Marsters made his debut in the horror drama series as a bleach blonde fan favorite second season with co-stars Gellar, Alyson Hannigan and Anthony Head.
Though he started out as a feared villain, Spike eventually developed the ultimate character arc, becoming Buffy’s reluctant ally and eventually a self-sacrificing hero. During the series finale, Spike gave up his life to destroy the Sunnydale Hellmouth.
He later reprized his role in the Buffy spin-off Angel.
On the other hand, Marsters admitted that he was “very lucky” that the writers didn’t go the way he wanted. “I’m a bit of a bastard when I produce! I am heartless! To be honest, I’m very happy that they had more imagination and courage than I would have shown.”
Elsewhere in the interview, he revealed that he felt that “they never really knew what to do with his character” who became a star in the show’s fourth season, or how to properly fit him into the complex storyline could embed, which was originally intended to keep a “horrible” tone.

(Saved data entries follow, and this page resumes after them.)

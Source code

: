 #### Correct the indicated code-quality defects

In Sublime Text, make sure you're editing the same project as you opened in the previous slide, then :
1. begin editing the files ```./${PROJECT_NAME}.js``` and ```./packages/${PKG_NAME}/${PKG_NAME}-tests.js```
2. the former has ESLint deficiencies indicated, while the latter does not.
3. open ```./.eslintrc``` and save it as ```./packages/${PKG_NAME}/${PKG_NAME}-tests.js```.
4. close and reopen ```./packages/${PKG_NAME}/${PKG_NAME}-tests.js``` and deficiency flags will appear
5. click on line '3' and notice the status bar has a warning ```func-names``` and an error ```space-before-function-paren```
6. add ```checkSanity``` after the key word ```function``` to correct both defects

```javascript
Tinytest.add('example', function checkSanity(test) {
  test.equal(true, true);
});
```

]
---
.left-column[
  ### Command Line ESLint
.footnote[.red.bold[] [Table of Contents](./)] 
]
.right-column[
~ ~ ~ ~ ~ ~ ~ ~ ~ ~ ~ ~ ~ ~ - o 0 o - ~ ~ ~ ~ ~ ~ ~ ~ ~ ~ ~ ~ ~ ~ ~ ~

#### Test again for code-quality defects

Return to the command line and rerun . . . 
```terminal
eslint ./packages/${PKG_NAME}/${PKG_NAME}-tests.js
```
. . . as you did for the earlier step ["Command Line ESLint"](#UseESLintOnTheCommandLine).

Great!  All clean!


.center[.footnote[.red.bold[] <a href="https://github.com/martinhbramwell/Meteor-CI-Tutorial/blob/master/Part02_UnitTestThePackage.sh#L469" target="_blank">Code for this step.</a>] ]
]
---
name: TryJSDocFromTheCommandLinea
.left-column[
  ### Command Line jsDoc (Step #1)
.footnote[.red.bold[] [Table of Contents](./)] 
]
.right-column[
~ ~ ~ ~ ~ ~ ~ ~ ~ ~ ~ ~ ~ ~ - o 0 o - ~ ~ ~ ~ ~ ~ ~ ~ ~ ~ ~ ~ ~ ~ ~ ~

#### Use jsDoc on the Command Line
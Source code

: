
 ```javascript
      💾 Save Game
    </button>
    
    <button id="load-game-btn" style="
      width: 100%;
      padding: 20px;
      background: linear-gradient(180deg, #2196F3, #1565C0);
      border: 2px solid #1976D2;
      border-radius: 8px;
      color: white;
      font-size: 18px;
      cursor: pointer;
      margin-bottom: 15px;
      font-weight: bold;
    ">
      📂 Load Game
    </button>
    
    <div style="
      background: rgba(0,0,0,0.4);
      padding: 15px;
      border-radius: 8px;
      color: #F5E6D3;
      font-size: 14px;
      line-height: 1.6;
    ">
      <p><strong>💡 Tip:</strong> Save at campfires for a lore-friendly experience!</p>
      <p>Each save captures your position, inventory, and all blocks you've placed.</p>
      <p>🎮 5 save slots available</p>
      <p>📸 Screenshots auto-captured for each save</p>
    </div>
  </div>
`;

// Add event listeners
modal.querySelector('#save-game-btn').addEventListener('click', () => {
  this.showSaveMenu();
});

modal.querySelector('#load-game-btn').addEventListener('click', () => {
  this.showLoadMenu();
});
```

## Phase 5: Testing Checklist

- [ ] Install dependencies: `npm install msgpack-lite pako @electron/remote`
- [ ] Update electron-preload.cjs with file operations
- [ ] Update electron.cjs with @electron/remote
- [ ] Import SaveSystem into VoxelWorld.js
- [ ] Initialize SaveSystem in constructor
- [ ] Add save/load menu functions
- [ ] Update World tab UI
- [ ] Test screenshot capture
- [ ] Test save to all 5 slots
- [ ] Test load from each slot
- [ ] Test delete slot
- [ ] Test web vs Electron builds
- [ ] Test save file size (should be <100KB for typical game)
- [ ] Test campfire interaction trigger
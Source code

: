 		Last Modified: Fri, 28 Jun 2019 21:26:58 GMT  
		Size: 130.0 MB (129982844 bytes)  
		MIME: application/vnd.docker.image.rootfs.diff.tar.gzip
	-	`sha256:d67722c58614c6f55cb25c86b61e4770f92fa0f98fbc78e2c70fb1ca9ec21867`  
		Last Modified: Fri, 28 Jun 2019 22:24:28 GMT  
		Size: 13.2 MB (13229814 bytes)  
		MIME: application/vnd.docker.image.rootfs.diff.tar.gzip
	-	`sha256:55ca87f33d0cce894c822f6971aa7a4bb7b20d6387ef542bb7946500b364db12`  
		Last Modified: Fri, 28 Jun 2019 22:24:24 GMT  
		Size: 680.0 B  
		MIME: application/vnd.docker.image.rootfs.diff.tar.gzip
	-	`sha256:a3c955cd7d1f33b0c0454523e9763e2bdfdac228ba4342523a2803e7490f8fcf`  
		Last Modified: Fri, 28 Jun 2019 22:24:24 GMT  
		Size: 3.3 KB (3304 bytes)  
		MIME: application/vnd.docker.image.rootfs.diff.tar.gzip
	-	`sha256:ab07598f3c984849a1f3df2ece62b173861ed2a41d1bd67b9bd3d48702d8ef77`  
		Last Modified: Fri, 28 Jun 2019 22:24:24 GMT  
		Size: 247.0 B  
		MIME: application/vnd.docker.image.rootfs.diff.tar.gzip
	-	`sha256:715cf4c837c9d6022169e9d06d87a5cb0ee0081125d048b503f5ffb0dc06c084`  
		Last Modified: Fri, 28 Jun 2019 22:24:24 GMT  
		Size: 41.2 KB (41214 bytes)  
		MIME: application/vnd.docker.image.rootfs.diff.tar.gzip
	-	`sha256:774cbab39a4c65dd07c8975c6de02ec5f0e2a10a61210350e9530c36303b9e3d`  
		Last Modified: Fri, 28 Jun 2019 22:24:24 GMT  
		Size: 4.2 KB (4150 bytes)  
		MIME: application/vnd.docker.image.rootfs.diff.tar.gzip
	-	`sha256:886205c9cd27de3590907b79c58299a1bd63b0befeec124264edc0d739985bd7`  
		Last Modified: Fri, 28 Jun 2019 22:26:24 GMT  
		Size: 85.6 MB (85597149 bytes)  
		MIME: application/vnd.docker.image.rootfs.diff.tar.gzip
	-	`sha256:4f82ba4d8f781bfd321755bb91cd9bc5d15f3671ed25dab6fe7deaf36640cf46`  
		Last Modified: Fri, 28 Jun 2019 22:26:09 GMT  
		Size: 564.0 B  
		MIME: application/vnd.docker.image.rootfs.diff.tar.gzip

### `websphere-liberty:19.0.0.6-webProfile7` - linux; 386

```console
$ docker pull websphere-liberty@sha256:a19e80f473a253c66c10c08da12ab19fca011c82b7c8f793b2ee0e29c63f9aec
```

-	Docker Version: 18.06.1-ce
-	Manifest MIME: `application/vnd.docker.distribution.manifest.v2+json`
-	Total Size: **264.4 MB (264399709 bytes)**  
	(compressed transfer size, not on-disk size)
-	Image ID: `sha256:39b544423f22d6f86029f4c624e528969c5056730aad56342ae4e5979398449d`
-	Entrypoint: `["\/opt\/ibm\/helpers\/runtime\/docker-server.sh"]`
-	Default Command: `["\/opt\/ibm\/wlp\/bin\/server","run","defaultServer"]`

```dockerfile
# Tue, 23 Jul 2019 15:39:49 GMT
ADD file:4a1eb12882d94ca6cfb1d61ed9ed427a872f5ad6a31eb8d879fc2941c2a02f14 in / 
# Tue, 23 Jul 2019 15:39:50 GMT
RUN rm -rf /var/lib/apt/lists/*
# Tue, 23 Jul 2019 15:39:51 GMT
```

“The original idea for Buffy was that vampires were just metaphors for the challenges of high school or life,” Marsters explained the series’ underlying theme. “They were designed to be overcome; They were destined to die. Buffy isn’t some Anne Rice thing to feel sorry for the vampires about. That’s why we’re terribly ugly when we bite someone. They didn’t want this to be a sensual thing. It should be awful.”
He remembered: “[The writers] always came up to me at the beginning of each season and said, “We don’t know what to do with you!” We have a plan for the season, we have a plan for all the other characters, we have all the storylines of all the other characters, we just don’t know what to do with you again.’”
Marsters said that despite all of Spike’s character changes, fortunately the writers managed to “figure something out,” adding that he ended up “ending up like a kind of guinea pig hero.”